● Task
Report each line of the data that includes the word "Small".

● Record set
===============

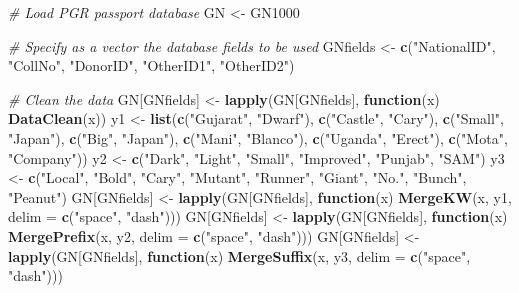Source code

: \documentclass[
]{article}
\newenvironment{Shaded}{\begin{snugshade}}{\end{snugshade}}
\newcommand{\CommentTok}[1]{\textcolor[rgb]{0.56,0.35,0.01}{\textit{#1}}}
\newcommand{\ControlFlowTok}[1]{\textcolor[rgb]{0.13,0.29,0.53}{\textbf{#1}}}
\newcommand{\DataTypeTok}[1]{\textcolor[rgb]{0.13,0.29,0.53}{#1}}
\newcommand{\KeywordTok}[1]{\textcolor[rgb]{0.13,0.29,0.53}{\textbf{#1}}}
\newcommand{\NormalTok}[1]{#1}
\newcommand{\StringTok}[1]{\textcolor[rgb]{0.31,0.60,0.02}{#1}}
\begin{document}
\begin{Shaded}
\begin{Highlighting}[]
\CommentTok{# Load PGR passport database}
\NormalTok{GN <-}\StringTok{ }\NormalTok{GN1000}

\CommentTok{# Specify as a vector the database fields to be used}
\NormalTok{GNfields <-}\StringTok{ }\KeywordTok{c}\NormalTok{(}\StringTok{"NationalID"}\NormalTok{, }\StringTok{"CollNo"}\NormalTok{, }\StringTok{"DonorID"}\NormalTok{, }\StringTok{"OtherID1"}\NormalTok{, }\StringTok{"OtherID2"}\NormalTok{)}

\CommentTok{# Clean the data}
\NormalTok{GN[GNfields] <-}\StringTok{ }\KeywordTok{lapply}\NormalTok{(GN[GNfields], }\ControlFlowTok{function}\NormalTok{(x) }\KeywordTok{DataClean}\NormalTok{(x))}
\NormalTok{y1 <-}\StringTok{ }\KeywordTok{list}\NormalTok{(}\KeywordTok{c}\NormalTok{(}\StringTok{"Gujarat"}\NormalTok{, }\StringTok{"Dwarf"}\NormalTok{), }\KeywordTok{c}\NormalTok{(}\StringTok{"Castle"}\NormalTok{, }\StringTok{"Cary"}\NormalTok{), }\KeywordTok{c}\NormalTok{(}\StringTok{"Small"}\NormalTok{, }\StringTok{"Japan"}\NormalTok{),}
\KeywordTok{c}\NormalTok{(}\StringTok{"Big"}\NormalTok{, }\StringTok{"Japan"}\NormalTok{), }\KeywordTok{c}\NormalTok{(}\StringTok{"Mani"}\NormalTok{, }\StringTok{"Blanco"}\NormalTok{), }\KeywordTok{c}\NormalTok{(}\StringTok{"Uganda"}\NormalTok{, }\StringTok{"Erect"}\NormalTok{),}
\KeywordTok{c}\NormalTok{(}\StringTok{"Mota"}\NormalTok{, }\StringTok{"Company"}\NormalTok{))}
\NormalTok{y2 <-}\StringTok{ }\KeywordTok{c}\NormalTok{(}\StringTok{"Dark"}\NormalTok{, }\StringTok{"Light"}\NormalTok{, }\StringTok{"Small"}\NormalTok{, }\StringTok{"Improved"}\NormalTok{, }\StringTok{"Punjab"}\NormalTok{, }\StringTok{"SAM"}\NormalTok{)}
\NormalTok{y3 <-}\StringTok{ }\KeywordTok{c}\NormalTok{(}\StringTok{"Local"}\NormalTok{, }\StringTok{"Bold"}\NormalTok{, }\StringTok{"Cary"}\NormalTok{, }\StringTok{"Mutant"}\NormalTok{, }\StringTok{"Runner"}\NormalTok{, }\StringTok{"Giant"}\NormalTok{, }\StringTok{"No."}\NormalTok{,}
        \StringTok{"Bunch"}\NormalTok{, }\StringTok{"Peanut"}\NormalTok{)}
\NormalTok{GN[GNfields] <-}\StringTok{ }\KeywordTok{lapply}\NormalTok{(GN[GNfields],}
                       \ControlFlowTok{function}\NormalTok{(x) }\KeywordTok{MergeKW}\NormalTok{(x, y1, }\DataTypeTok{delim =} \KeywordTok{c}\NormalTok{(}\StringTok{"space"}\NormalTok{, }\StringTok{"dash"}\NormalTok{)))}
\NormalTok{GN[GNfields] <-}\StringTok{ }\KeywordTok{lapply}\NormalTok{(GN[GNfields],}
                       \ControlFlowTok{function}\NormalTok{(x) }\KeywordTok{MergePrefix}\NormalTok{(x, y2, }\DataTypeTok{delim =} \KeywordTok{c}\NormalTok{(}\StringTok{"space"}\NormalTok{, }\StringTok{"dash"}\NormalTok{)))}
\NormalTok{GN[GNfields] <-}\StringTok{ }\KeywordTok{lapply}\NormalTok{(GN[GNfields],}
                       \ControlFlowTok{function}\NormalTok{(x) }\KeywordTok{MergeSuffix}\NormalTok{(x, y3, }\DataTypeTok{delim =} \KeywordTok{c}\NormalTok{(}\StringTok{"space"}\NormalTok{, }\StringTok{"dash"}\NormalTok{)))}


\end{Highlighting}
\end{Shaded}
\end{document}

===============

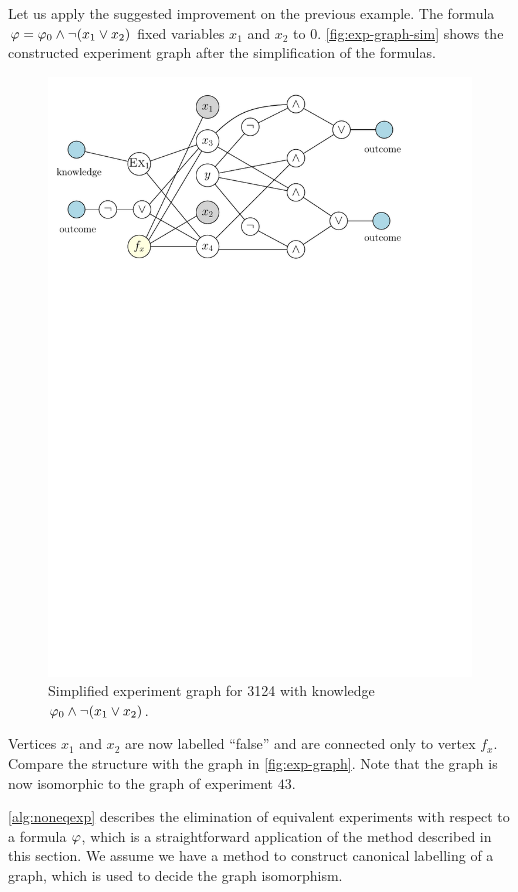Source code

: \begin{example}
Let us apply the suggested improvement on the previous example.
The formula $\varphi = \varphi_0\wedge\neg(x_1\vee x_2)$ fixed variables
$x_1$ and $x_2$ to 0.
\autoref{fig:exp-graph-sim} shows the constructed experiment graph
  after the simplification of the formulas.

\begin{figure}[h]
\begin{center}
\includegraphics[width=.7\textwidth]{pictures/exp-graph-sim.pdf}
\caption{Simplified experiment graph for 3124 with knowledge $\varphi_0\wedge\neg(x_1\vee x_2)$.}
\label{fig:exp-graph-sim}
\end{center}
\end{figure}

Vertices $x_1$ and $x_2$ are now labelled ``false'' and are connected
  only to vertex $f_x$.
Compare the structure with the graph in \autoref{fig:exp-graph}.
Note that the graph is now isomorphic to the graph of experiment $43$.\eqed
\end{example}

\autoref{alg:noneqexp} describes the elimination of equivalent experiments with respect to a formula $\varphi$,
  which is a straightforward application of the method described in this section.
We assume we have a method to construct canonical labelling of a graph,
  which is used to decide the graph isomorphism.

===============

● Final answer
\NormalTok{y1 <-}\StringTok{ }\KeywordTok{list}\NormalTok{(}\KeywordTok{c}\NormalTok{(}\StringTok{"Gujarat"}\NormalTok{, }\StringTok{"Dwarf"}\NormalTok{), }\KeywordTok{c}\NormalTok{(}\StringTok{"Castle"}\NormalTok{, }\StringTok{"Cary"}\NormalTok{), }\KeywordTok{c}\NormalTok{(}\StringTok{"Small"}\NormalTok{, }\StringTok{"Japan"}\NormalTok{),}
\NormalTok{y2 <-}\StringTok{ }\KeywordTok{c}\NormalTok{(}\StringTok{"Dark"}\NormalTok{, }\StringTok{"Light"}\NormalTok{, }\StringTok{"Small"}\NormalTok{, }\StringTok{"Improved"}\NormalTok{, }\StringTok{"Punjab"}\NormalTok{, }\StringTok{"SAM"}\NormalTok{)}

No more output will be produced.